Content starts
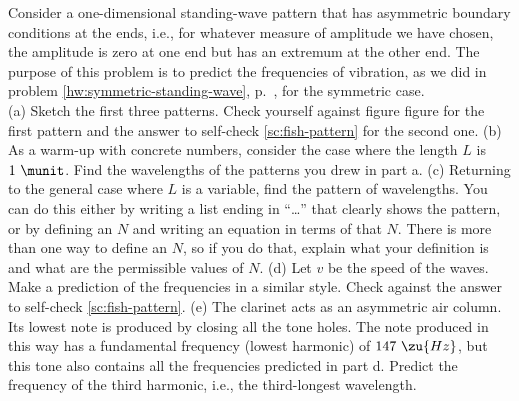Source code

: Consider a one-dimensional standing-wave pattern that has asymmetric boundary
conditions at the ends, i.e., for whatever measure of amplitude we have chosen,
the amplitude is zero at one end but has an extremum at the other end.
The purpose of this problem is to predict the frequencies of vibration, as
we did in problem \ref{hw:symmetric-standing-wave}, p.~\pageref{hw:symmetric-standing-wave},
for the symmetric case.\\
(a) Sketch the first three patterns. Check yourself against figure
figure  for the first pattern and
the answer to self-check \ref{sc:fish-pattern} for the second one.\hwendpart
(b) As a warm-up with concrete numbers, consider the case where the length $L$ is $1\ \munit$.
Find the wavelengths of the patterns you drew in part a.\hwendpart
(c) Returning to the general case where $L$ is a variable, find the pattern of wavelengths.
You can do this either by writing a list ending in ``\ldots'' that clearly shows the pattern,
or by defining an $N$ and writing an equation in terms of that $N$. There is more than one
way to define an $N$, so if you do that, explain what your definition is and what are the
permissible values of $N$.\hwendpart
(d) Let $v$ be the speed of the waves. Make a prediction of the frequencies in a similar style. Check
against the answer to self-check \ref{sc:fish-pattern}.\hwendpart
(e) The clarinet acts as an asymmetric air column.
Its lowest note is produced by closing all the tone holes. The note produced
in this way has a fundamental frequency (lowest harmonic) of $147\ \zu{Hz}$, but this tone also contains
all the frequencies predicted in part d. Predict the frequency
of the third harmonic, i.e., the third-longest wavelength.\answercheck\hwendpart
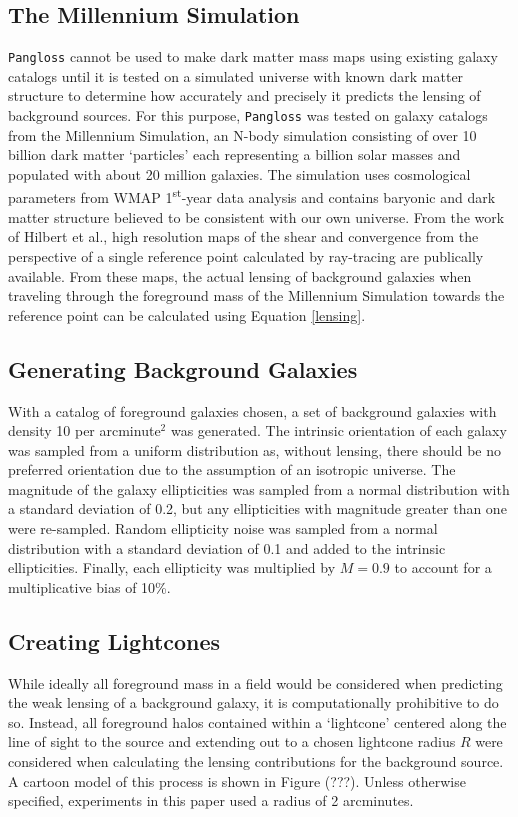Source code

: \documentclass[%
 reprint,
 amsmath,amssymb,
 aps,
]{revtex4-1}
\begin{document}
\subsection*{The Millennium Simulation}
\texttt{Pangloss} cannot be used to make dark matter mass maps using existing galaxy catalogs until it is tested on a simulated universe with known dark matter structure to determine how accurately and precisely it predicts the lensing of background sources. For this purpose, \texttt{Pangloss} was tested on galaxy catalogs from the Millennium Simulation, an N-body simulation consisting of over 10 billion dark matter `particles' each representing a billion solar masses and populated with about 20 million galaxies\cite{millennium_simulation}. The simulation uses cosmological parameters from WMAP 1\textsuperscript{st}-year data analysis and contains baryonic and dark matter structure believed to be consistent with our own universe. From the work of Hilbert et al.\cite{ray_tracing}, high resolution maps of the shear and convergence from the perspective of a single reference point calculated by ray-tracing are publically available. From these maps, the actual lensing of background galaxies when traveling through the foreground mass of the Millennium Simulation towards the reference point can be calculated using Equation \eqref{lensing}.

\subsection*{Generating Background Galaxies}
With a catalog of foreground galaxies chosen, a set of background galaxies with density 10 per arcminute$^2$ was generated. The intrinsic orientation of each galaxy was sampled from a uniform distribution as, without lensing, there should be no preferred orientation due to the assumption of an isotropic universe. The magnitude of the galaxy ellipticities was sampled from a normal distribution with a standard deviation of 0.2, but any ellipticities with magnitude greater than one were re-sampled. Random ellipticity noise was sampled from a normal distribution with a standard deviation of 0.1 and added to the intrinsic ellipticities. Finally, each ellipticity was multiplied by $M=0.9$ to account for a multiplicative bias of 10\%.

\subsection*{Creating Lightcones}
While ideally all foreground mass in a field would be considered when predicting the weak lensing of a background galaxy, it is computationally prohibitive to do so. Instead, all foreground halos contained within a `lightcone' centered along the line of sight to the source and extending out to a chosen lightcone radius $R$ were considered when calculating the lensing contributions for the background source. A cartoon model of this process is shown in Figure (???). Unless otherwise specified, experiments in this paper used a radius of 2 arcminutes.
\end{document}

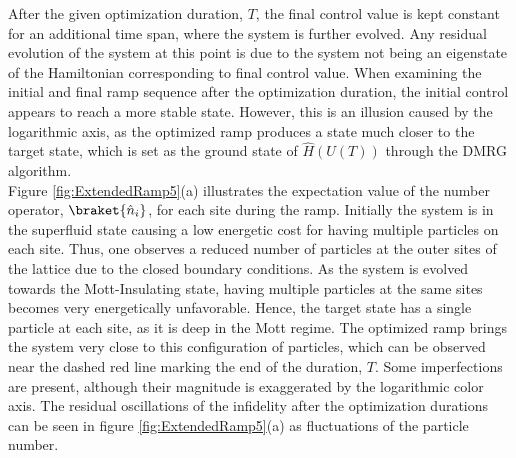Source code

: After the given optimization duration, $T$, the final control value is kept constant for an additional time span, where the system is further evolved. Any residual evolution of the system at this point is due to the system not being an eigenstate of the Hamiltonian corresponding to final control value. When examining the initial and final ramp sequence after the optimization duration, the initial control appears to reach a more stable state. However, this is an illusion caused by the logarithmic axis, as the optimized ramp produces a state much closer to the target state, which is set as the ground state of $\hat{H}(U(T))$ through the DMRG algorithm.\\ 
Figure \ref{fig:ExtendedRamp5}(a) illustrates the expectation value of the number operator, $\braket{\hat{n}_i}$, for each site during the ramp. Initially the system is in the superfluid state causing a low energetic cost for having multiple particles on each site. Thus, one observes a reduced number of particles at the outer sites of the lattice due to the closed boundary conditions. As the system is evolved towards the Mott-Insulating state, having multiple particles at the same sites becomes very energetically unfavorable. Hence, the target state has a single particle at each site, as it is deep in the Mott regime. The optimized ramp brings the system very close to this configuration of particles, which can be observed near the dashed red line marking the end of the duration, $T$. Some imperfections are present, although their magnitude is exaggerated by the logarithmic color axis. The residual oscillations of the infidelity after the optimization durations can be seen in figure \ref{fig:ExtendedRamp5}(a) as fluctuations of the particle number.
Content ends
- [The task]:
Look through the entries above, and wherever a line holds the string "first", copy it.

- [Output of the exercise]:
(a) Sketch the first three patterns. Check yourself against figure
figure  for the first pattern and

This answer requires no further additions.